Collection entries
- Opening Delimiter -
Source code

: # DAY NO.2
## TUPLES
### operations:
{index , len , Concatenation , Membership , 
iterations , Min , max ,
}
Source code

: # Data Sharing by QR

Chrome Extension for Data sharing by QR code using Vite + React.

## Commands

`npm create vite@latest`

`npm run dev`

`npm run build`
- Closing Delimiter -
- Opening Delimiter -
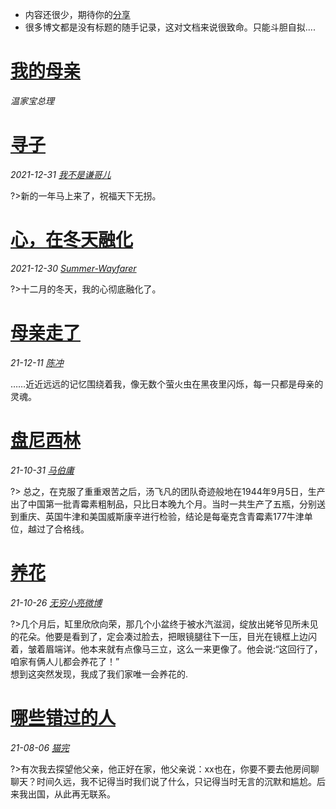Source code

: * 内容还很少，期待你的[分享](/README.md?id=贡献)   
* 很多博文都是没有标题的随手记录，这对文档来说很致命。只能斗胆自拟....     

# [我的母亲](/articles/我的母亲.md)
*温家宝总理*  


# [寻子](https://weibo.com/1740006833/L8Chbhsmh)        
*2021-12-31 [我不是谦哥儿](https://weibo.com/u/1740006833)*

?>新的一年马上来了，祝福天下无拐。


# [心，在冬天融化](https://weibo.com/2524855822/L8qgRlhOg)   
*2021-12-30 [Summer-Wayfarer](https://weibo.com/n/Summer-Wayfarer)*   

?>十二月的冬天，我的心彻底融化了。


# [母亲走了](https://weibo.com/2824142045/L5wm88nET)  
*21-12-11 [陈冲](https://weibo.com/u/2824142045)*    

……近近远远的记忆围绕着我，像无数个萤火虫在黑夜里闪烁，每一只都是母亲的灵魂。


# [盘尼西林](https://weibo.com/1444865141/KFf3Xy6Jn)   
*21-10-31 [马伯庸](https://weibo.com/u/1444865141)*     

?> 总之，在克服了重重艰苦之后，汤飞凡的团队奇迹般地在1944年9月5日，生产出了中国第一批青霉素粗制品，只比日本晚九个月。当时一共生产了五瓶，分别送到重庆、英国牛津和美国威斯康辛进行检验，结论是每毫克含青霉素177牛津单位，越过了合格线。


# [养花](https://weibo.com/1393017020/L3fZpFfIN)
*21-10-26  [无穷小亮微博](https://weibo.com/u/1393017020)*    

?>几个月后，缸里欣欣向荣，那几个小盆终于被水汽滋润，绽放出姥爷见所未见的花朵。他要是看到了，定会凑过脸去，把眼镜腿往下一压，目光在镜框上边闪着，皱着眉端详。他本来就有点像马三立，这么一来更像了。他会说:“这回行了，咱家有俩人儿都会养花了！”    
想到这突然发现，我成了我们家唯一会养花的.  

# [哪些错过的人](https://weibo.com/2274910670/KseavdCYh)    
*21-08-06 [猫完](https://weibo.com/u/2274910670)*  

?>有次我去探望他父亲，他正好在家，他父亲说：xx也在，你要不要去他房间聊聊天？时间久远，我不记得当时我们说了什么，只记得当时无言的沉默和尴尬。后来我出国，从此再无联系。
- Closing Delimiter -
- Opening Delimiter -
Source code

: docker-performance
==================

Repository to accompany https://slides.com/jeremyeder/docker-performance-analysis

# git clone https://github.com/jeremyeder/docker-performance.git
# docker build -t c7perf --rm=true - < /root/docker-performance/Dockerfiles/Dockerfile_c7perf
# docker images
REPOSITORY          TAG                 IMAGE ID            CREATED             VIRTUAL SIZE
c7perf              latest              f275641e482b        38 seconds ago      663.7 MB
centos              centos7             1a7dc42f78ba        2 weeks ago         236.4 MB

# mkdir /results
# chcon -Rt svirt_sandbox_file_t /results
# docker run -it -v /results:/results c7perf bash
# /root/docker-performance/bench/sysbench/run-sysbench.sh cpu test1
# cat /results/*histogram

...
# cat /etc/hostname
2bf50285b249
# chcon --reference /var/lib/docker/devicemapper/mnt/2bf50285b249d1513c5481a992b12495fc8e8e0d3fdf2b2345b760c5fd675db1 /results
- Closing Delimiter -
## [DIRECTIONS]
Report all lines of the data above that include the string "results".

## [WRITTEN SOLUTION]
# mkdir /results
# chcon -Rt svirt_sandbox_file_t /results
# docker run -it -v /results:/results c7perf bash
# cat /results/*histogram
# chcon --reference /var/lib/docker/devicemapper/mnt/2bf50285b249d1513c5481a992b12495fc8e8e0d3fdf2b2345b760c5fd675db1 /results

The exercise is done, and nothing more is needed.